Beyond the 30 Minutes

Jennifer Aniston follows what she calls an 80/20 rule. Building most of her meals around protein, vegetables, and water, then eating whatever she wants the other 20% of the time. It’s not a trendy diet, and she’s the first to say so. But after 50, simple consistency with protein may be more valuable than any single workout.

A close-up photo of a white ceramic bowl on a surface containing pieces of seasoned grilled chicken breast alongside fresh bright-green broccoli florets, with visible herbs and spices on the chicken.
One 6-oz chicken breast delivers roughly 30g of protein, close to the max most adults can absorb per meal, so spreading intake across the day matters just as much as the daily total. Image by: Pexels

Research published in the Journal of Nutrition, Health and Aging found that among adults aged 71 and older, up to 46% aren’t meeting their daily protein needs. The standard recommendation of about 0.36 grams per pound of body weight per day may not be enough to protect aging muscle. Studies on older adults have shown that intakes closer to 0.45 to 0.55 grams per pound do a better job of preserving lean mass and strength. Which is why the Menopause Society’s 2025 recommendation specifically called out adequate dietary protein alongside resistance training.

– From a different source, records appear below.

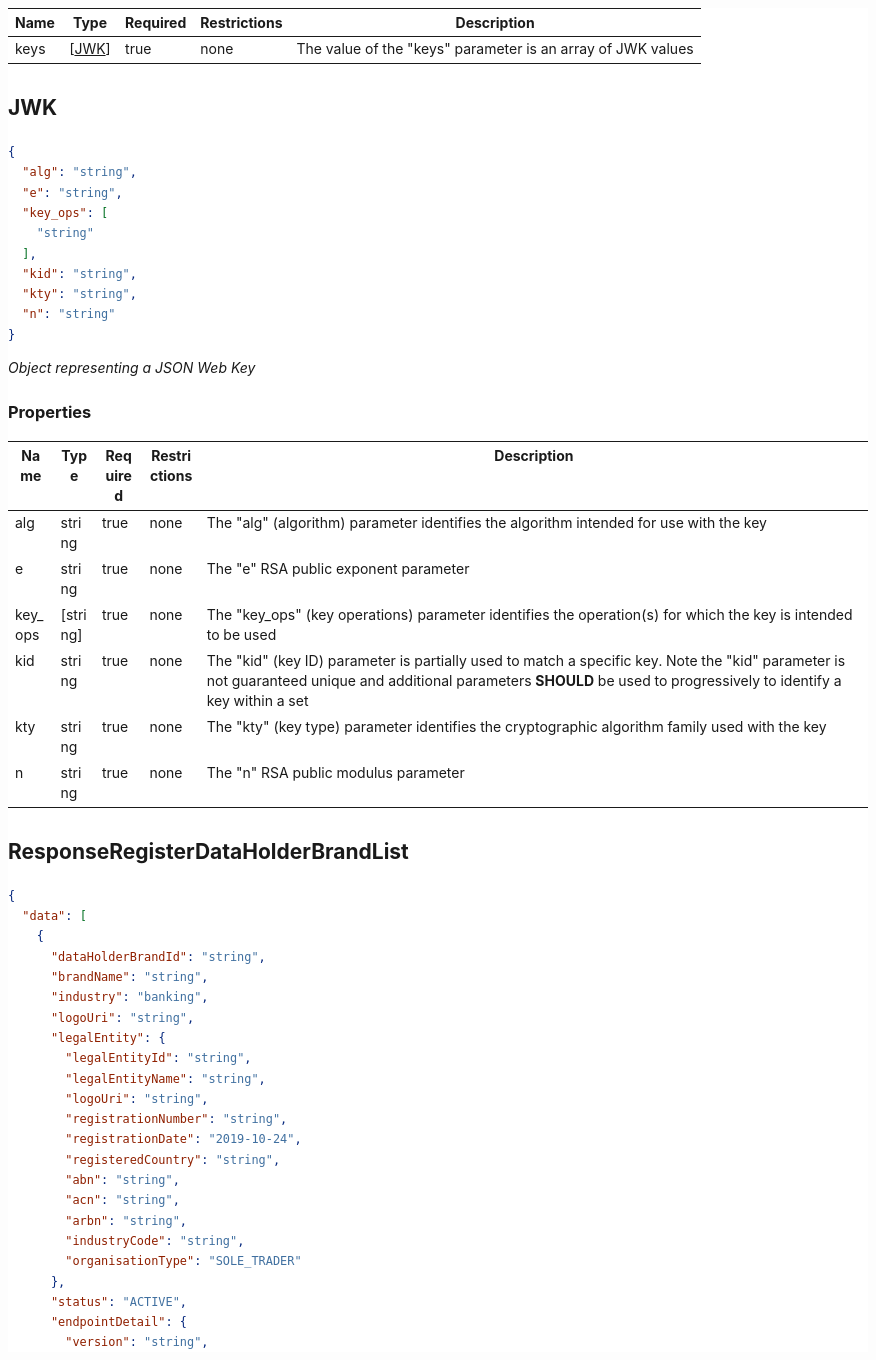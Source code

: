 |Name|Type|Required|Restrictions|Description|
|---|---|---|---|---|
|keys|[[JWK](#schemajwk)]|true|none|The value of the "keys" parameter is an array of JWK values|

<h2 id="tocSjwk">JWK</h2>

<a id="schemajwk"></a>

```json
{
  "alg": "string",
  "e": "string",
  "key_ops": [
    "string"
  ],
  "kid": "string",
  "kty": "string",
  "n": "string"
}

```

*Object representing a JSON Web Key*

### Properties

|Name|Type|Required|Restrictions|Description|
|---|---|---|---|---|
|alg|string|true|none|The "alg" (algorithm) parameter identifies the algorithm intended for use with the key|
|e|string|true|none|The "e" RSA public exponent parameter|
|key_ops|[string]|true|none|The "key_ops" (key operations) parameter identifies the operation(s) for which the key is intended to be used|
|kid|string|true|none|The "kid" (key ID) parameter is partially used to match a specific key. Note the "kid" parameter is not guaranteed unique and additional parameters **SHOULD** be used to progressively to identify a key within a set|
|kty|string|true|none|The "kty" (key type) parameter identifies the cryptographic algorithm family used with the key|
|n|string|true|none|The "n" RSA public modulus parameter|

<h2 id="tocSresponseregisterdataholderbrandlist">ResponseRegisterDataHolderBrandList</h2>

<a id="schemaresponseregisterdataholderbrandlist"></a>

```json
{
  "data": [
    {
      "dataHolderBrandId": "string",
      "brandName": "string",
      "industry": "banking",
      "logoUri": "string",
      "legalEntity": {
        "legalEntityId": "string",
        "legalEntityName": "string",
        "logoUri": "string",
        "registrationNumber": "string",
        "registrationDate": "2019-10-24",
        "registeredCountry": "string",
        "abn": "string",
        "acn": "string",
        "arbn": "string",
        "industryCode": "string",
        "organisationType": "SOLE_TRADER"
      },
      "status": "ACTIVE",
      "endpointDetail": {
        "version": "string",
```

After menopause, when declining estrogen has already weakened the body’s ability to repair muscle tissue. Protein becomes the raw material that makes that repair possible. Aniston has said she prioritizes it at every meal. That habit may be doing as much for her strength as any single exercise in her routine.

Sleep is the part she says she struggles with most, but she treats it as seriously as the training itself, and for good reason. Muscle tissue doesn’t rebuild during the session. It rebuilds during deep sleep. When the body releases growth hormone and directs amino acids from the protein you ate into repairing the muscle fibers you broke down.

Cut that window short, and the work you did in your routine doesn’t fully take hold, which is why even the best routine will stall without enough rest. Hydration plays into the same process. Water carries nutrients to muscle cells, lubricates the joints that resistance training loads, and helps flush the metabolic waste that builds up during exercise.

Without enough of it, recovery slows, and joints stiffen before you ever feel thirsty. She also builds yoga and meditation into her week, even if it’s only 10 minutes on busy days. For women in midlife, elevated cortisol can interfere with sleep, promote fat storage, and slow recovery. That kind of deliberate downshift is what makes consistent training sustainable over years instead of months.

None of this is extreme. Aniston eats simply. Sleeps as well as she can. Moves for 30 minutes a few times a week. And rests when her body asks for it. She’s 56, injury-free, and says she’s in the strongest shape of her life. The Exeter trial, the NIA’s framework, and the emerging research on menopause and muscle loss all point in the same direction she’s already walking. Millions of women have spent decades hearing that fitness has to hurt to count. That might be the most useful thing she’s ever shared.